3- Le Yin-Yang confère la connaissance de l’équilibre sur lequel repose l’univers. Autour, disposés en octogone, les trigrammes, associés deux par deux, vont devenir les 64 hexagrammes totalisant toutes les situations sociétales – mais à résonnance initiatique – pouvant se présenter à un individu. C’est ce que l’on nomme le Yi-King, Le Livre des Transformations. Intégrer ces situations en appliquant les conseils prodigués par ce traité de sagesse conduit à devenir, je cite, l’ « Homme véritable », c’est-à-dire l’Homme de vérité. La pratique des vertus qui en résultent – l’individu qui se distancie de son égo (le « moi-je » détestable et cause de tous les drames personnels et collectifs) – conduit cet « Homme véritable » à devenir l’ « Homme transcendant ». On passe de la sagesse de Confucius, première étape, à celle de Lao-Tseu, le maître du taoïsme.
Les 64 hexagrammes sont à la fois disposés en carré, figure évocatrice de la terre, et en cercle, ce qui renvoient à la circularité du ciel. Deux figures simples, le carré et le cercle résument le fondement de toute une civilisation.
4- L’octogone – et là intervient une « géométrie sacrée » – comporte 8 angles intérieurs de 135° chacun. Faites le total et vous obtenez 1080°, un nombre qui est à rapprocher du 108 que l’Inde associe au Dharma, l’ordre du monde.

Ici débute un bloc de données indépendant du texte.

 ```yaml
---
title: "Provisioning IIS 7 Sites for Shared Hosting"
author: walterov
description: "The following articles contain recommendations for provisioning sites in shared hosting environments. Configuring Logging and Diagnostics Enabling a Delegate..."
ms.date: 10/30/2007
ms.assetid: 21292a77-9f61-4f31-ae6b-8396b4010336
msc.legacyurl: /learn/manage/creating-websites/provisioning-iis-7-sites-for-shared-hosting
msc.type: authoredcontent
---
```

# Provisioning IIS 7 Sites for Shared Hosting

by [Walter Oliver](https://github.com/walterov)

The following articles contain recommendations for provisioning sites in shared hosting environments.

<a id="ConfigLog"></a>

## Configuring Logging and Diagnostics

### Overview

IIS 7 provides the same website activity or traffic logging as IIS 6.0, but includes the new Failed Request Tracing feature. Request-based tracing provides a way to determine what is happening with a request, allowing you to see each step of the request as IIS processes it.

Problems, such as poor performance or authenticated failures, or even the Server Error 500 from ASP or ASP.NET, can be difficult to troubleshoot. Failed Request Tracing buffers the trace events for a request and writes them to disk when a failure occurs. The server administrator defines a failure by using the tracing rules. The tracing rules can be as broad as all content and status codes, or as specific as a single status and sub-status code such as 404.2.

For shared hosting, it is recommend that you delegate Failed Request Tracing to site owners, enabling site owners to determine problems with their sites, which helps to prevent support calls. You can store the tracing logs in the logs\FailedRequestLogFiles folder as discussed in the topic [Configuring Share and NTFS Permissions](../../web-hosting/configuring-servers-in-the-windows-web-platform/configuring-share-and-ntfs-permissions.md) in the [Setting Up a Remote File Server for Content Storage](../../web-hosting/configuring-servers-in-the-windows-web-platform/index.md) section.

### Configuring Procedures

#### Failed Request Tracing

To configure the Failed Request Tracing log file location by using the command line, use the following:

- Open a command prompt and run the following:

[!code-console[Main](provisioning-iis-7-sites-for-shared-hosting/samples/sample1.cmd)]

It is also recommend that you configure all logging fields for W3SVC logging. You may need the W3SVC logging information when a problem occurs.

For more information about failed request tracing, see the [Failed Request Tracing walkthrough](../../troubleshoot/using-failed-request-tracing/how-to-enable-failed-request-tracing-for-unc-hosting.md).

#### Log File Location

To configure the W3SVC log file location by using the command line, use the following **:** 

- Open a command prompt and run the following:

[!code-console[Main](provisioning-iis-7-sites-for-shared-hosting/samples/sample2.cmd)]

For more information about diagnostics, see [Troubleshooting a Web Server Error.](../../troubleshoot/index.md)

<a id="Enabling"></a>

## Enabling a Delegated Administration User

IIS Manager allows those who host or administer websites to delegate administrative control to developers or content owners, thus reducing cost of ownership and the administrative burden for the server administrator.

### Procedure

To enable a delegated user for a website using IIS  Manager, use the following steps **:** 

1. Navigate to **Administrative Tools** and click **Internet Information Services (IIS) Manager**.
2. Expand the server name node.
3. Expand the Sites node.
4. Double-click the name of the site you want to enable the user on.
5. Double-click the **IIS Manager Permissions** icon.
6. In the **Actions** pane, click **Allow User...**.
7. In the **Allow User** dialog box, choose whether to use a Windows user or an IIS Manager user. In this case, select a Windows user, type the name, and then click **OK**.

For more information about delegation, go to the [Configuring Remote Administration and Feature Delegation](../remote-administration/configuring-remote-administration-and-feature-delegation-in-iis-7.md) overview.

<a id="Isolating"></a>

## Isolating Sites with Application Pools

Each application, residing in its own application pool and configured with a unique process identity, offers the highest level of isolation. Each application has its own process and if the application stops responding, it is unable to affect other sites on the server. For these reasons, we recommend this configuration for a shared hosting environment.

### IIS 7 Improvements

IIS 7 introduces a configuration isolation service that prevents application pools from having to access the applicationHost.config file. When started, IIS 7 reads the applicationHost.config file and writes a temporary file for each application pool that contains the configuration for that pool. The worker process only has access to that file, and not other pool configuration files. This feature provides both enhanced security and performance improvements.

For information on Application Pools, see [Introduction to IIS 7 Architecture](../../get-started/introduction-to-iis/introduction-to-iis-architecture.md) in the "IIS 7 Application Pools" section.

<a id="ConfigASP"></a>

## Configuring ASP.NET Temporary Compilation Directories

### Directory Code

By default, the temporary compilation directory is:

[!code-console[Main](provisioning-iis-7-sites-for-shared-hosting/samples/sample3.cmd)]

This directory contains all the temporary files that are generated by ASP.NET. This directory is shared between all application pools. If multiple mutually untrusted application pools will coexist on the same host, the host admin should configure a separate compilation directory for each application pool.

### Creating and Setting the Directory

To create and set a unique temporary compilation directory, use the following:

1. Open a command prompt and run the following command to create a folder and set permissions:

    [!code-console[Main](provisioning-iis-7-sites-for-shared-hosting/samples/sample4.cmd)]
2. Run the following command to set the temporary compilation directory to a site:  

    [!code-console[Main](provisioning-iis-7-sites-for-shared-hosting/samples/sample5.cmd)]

Dans un texte sacré, il est question des « 108 portes lumineuses du Dharma ».
Donc, une seule figure tirée d’un mythe suffit à expliciter un modèle de civilisation et les comportements que nécessite l’équilibre d’une collectivité.
À partir de cette figure, le monde et la société répondent à un modèle qui est une référence permanente. On n’est plus dans l’incertain, le flou, l’hésitation, l’improvisation.
Cette figure octogonale est l’image parfaite d’un ordre que l’on sait immuable car il traduit ce qui est constitutif de l’univers et de chaque être.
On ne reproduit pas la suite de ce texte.